Optimized GigE Vision Implementation Drives High-Speed Imaging Advancements

Aug. 9, 2023
Why RDMA and TCP options for GigE Vision are a step backwards for High-Speed GigE Cameras.

The quest for the optimal interface medium and protocol for transmitting image sensor data from source to destination is one that manufacturers within the machine vision industry have pursued since the first attempts at standardization more than 20 years ago. Over the course of decades, sensors have evolved – resolutions have grown, and clock rates have increased dramatically, resulting in image sensors capable of transmitting data at 100+ Gigabit rates. The evolution of sensor technology has opened endless applications for deployment but along with the growth in addressable market, we’ve seen challenges emerge with not only transmitting data reliably, but also with transmitting data over long distances and with latency and jitter low enough and well enough controlled to enable success in the most demanding imaging applications.

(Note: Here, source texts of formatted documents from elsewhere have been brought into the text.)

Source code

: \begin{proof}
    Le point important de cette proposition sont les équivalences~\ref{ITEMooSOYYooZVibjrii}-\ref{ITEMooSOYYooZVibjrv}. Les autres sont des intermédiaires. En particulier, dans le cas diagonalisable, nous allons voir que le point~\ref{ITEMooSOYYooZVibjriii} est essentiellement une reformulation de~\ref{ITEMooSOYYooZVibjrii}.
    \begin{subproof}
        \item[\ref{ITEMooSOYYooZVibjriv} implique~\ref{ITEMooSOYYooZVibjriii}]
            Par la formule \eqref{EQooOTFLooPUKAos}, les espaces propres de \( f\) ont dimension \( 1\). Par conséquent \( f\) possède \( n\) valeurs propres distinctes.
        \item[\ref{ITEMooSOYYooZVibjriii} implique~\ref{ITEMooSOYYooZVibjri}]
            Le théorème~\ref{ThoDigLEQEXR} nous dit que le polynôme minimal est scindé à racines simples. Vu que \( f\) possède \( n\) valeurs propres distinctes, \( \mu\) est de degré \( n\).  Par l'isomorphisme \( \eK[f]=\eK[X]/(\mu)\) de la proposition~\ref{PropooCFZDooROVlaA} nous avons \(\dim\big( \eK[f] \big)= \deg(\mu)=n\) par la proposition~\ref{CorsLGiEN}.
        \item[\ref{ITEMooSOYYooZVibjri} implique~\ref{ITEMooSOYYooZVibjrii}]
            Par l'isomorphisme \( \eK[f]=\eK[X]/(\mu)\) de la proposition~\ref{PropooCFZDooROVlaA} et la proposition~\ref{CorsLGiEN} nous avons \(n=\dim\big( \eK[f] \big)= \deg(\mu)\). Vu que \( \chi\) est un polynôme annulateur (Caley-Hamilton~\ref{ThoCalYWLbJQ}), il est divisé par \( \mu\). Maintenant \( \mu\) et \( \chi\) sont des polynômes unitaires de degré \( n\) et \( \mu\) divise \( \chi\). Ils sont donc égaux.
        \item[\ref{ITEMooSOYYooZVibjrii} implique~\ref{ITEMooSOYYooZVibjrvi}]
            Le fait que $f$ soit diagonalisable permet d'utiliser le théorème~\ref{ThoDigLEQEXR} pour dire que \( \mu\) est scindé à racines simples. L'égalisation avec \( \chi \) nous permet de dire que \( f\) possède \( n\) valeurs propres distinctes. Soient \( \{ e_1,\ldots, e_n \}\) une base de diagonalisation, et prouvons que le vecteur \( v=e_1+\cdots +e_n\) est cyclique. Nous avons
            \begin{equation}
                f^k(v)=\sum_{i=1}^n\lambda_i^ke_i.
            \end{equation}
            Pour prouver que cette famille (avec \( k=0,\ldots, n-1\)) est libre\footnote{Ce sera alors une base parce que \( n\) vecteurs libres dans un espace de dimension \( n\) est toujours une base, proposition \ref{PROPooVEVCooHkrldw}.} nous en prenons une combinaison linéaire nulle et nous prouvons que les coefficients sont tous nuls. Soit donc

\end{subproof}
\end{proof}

These challenges have continuously been met with innovation – industry stepping forward to develop new capability or repurposing existing technology with enhancements that make it suitable for solving the problem of the day. Many of these innovations have traditionally been point-to-point interface solutions, utilizing specialized protocols and relying on purpose-built acquisition boards or grabbers to receive and reassemble transmitted data. Some manufacturers, however, have chosen to make their investments for high-performance data transmission using Ethernet – a ubiquitous technology which already serves as the basis for GigE Vision which is the machine vision industry’s leading camera interface technology. It enables the use of off-the-shelf cabling, switches, and network interface cards (NICs) and is readily supported by Windows and Linux. Furthermore, Ethernet is incredibly scalable. 

GigE Vision Origins

Ratified in 2006, The GigE Vision standard uses a UDP-based protocol called GVSP to facilitate image transfer using Ethernet. As data rates have increased, some manufacturers have encountered difficulty achieving performance using GVSP, particularly when data rates approach 10Gbps or higher. This has led to experimentation with TCP or RDMA protocols to mitigate those difficulties, but Emergent Vision sees these options converge the GigE Vision standard with point-to-point protocols like CXP and USB.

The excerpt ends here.